Verhältnis zu Europa, Energiepolitik, Sozialwerke, Einwanderung, Wirtschaftsentwicklung, Verkehr, Bildung - die neuen Bürger wollen von all diesen schwierigen Fragestellungen verschont bleiben und in ihrer Blase leben, wo man es einer "Neuen Mitte" mit diffusen Haltungen, Überzeugungen und Prinzipien überträgt, das Land zu führen. Damit man mehr Zeit hat, (subventionierte) Solarpanels aufs Dach zu schrauben, Facebookfreunde zu sammeln, Youtube-Filmli anzusehen, geile Klamotten einzukaufen und in den Ausgang zu gehen. Oder an "Events". Das Wichtigste ist, dass man cool aussieht, wenn man an der Bar rumsteht. 20-Minuten-cool.

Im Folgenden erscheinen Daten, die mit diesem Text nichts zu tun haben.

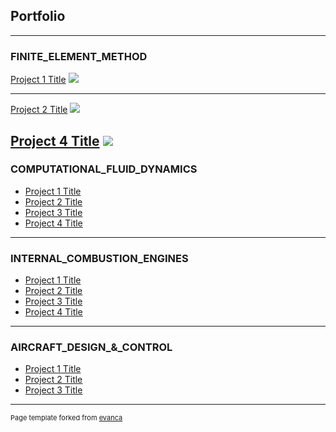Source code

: ## Portfolio

---

### FINITE_ELEMENT_METHOD

[Project 1 Title](/sample_page)
<img src="images/dummy_thumbnail.jpg?raw=true"/>

---
[Project 2 Title](/pdf/sample_presentation.pdf)
<img src="images/dummy_thumbnail.jpg?raw=true"/>

[Project 4 Title](/pdf/sample_presentation.pdf)
<img src="images/dummy_thumbnail.jpg?raw=true"/>
---

### COMPUTATIONAL_FLUID_DYNAMICS

- [Project 1 Title](http://example.com/)
- [Project 2 Title](http://example.com/)
- [Project 3 Title](http://example.com/)
- [Project 4 Title](http://example.com/)


---

### INTERNAL_COMBUSTION_ENGINES

- [Project 1 Title](http://example.com/)
- [Project 2 Title](http://example.com/)
- [Project 3 Title](http://example.com/)
- [Project 4 Title](http://example.com/)
---

### AIRCRAFT_DESIGN_&_CONTROL

- [Project 1 Title](http://example.com/)
- [Project 2 Title](http://example.com/)
- [Project 3 Title](http://example.com/)

---
<p style="font-size:11px">Page template forked from <a href="https://github.com/evanca/quick-portfolio">evanca</a></p>
<!-- Remove above link if you don't want to attibute -->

Offenbar spüren die Menschen nur mehr sich selbst unter ihren Kopfhörern. Die Rechte wie die Linke hat es verpasst, glaubhaft zu machen, dass schwierige, grundsätzliche Entscheidungen anstehen.
Es könnte ungemütlich werden, wenn diese Leute aus ihrer Bubble erwachen und in der Realität ankommen.